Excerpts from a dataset
• • • • •

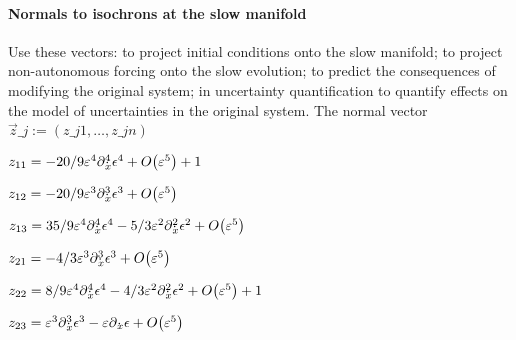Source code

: \documentclass[11pt,a5paper]{article}
\def\diff{\partial\makebox[0pt]{\ $\cdot$}}
\begin{document}
\paragraph{Normals to isochrons at the slow manifold}
Use these vectors: to project initial conditions
onto the slow manifold; to project non-autonomous
forcing onto the slow evolution; to predict the
consequences of modifying the original system; in
uncertainty quantification to quantify effects on
the model of uncertainties in the original system.
The normal vector \(\vec z\_j:=(z\_{j1},\ldots,z\_{jn})\)
\(
\)\par
\(z_{11}=-20/9 \eps^{4} \diff_{x}^{4} \epsilon ^{4}+O\big(\varepsilon ^{5}
\big)+1
\)\par
\(z_{12}=-20/9 \eps^{3} \diff_{x}^{3} \epsilon ^{3}+O\big(\varepsilon ^{5}
\big)
\)\par
\(z_{13}=35/9 \eps^{4} \diff_{x}^{4} \epsilon ^{4}-5/3 \eps^{2} \diff_{x}
^{2} \epsilon ^{2}+O\big(\varepsilon ^{5}\big)
\)\par
\(z_{21}=-4/3 \eps^{3} \diff_{x}^{3} \epsilon ^{3}+O\big(\varepsilon ^{5}
\big)
\)\par
\(z_{22}=8/9 \eps^{4} \diff_{x}^{4} \epsilon ^{4}-4/3 \eps^{2} \diff_{x}^{
2} \epsilon ^{2}+O\big(\varepsilon ^{5}\big)+1
\)\par
\(z_{23}=\eps^{3} \diff_{x}^{3} \epsilon ^{3}-\eps \diff_{x} \epsilon +O
\big(\varepsilon ^{5}\big)
\)\par
\(
\)\par
\end{document}
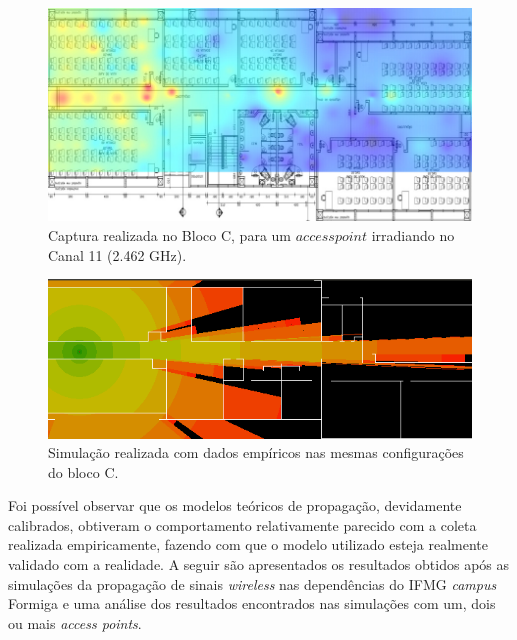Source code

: \documentclass[
	12pt,				%
	twoside,			%
	a4paper,			%
	english,			%
	french,				%
	spanish,			%
	brazil				%
	]{abntex2}
\begin{document}
\begin{figure}[ht]
    \caption{\label{captura} Captura realizada no Bloco C, para um $access point$ irradiando no Canal 11 (2.462 GHz).}
    \begin{center}
        \includegraphics[scale=0.5]{imagens/captura-vinicius.jpg}
    \end{center}
\end{figure}
\begin{figure}[ht]
    \caption{\label{simulacao_vinicius} Simulação realizada com dados empíricos nas mesmas configurações do bloco C.}
    \begin{center}
        \includegraphics[scale=0.7]{imagens/simulacao_vinicius.png}
    \end{center}
\end{figure}

Foi possível observar que os modelos teóricos de propagação, devidamente
calibrados, obtiveram o comportamento relativamente parecido com a
coleta realizada empiricamente, fazendo com que o modelo utilizado
esteja realmente validado com a realidade. A seguir são apresentados os
resultados obtidos após as simulações da propagação de sinais
\emph{wireless} nas dependências do IFMG \emph{campus} Formiga e uma
análise dos resultados encontrados nas simulações com um, dois ou mais
\emph{access points}.
\end{document}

• • • • •

# [INSTRUCTIONS FOR THE TASK]
Exactly repeat the data above; the pictures do not belong in your copy.

# [YOUR SOLUTION]
Source code

: \documentclass[11pt,a5paper]{article}
\def\diff{\partial\makebox[0pt]{\ $\cdot$}}
\begin{document}
\paragraph{Normals to isochrons at the slow manifold}
Use these vectors: to project initial conditions
onto the slow manifold; to project non-autonomous
forcing onto the slow evolution; to predict the
consequences of modifying the original system; in
uncertainty quantification to quantify effects on
the model of uncertainties in the original system.
The normal vector \(\vec z\_j:=(z\_{j1},\ldots,z\_{jn})\)
\(
\)\par
\(z_{11}=-20/9 \eps^{4} \diff_{x}^{4} \epsilon ^{4}+O\big(\varepsilon ^{5}
\big)+1
\)\par
\(z_{12}=-20/9 \eps^{3} \diff_{x}^{3} \epsilon ^{3}+O\big(\varepsilon ^{5}
\big)
\)\par
\(z_{13}=35/9 \eps^{4} \diff_{x}^{4} \epsilon ^{4}-5/3 \eps^{2} \diff_{x}
^{2} \epsilon ^{2}+O\big(\varepsilon ^{5}\big)
\)\par
\(z_{21}=-4/3 \eps^{3} \diff_{x}^{3} \epsilon ^{3}+O\big(\varepsilon ^{5}
\big)
\)\par
\(z_{22}=8/9 \eps^{4} \diff_{x}^{4} \epsilon ^{4}-4/3 \eps^{2} \diff_{x}^{
2} \epsilon ^{2}+O\big(\varepsilon ^{5}\big)+1
\)\par
\(z_{23}=\eps^{3} \diff_{x}^{3} \epsilon ^{3}-\eps \diff_{x} \epsilon +O
\big(\varepsilon ^{5}\big)
\)\par
\(
\)\par
\end{document}
Source code

: \documentclass[
	12pt,				%
	twoside,			%
	a4paper,			%
	english,			%
	french,				%
	spanish,			%
	brazil				%
	]{abntex2}
\begin{document}
\begin{figure}[ht]
    \caption{\label{captura} Captura realizada no Bloco C, para um $access point$ irradiando no Canal 11 (2.462 GHz).}
    \begin{center}
        \includegraphics[scale=0.5]{imagens/captura-vinicius.jpg}
    \end{center}
\end{figure}
\begin{figure}[ht]
    \caption{\label{simulacao_vinicius} Simulação realizada com dados empíricos nas mesmas configurações do bloco C.}
    \begin{center}
        \includegraphics[scale=0.7]{imagens/simulacao_vinicius.png}
    \end{center}
\end{figure}

Foi possível observar que os modelos teóricos de propagação, devidamente
calibrados, obtiveram o comportamento relativamente parecido com a
coleta realizada empiricamente, fazendo com que o modelo utilizado
esteja realmente validado com a realidade. A seguir são apresentados os
resultados obtidos após as simulações da propagação de sinais
\emph{wireless} nas dependências do IFMG \emph{campus} Formiga e uma
análise dos resultados encontrados nas simulações com um, dois ou mais
\emph{access points}.
\end{document}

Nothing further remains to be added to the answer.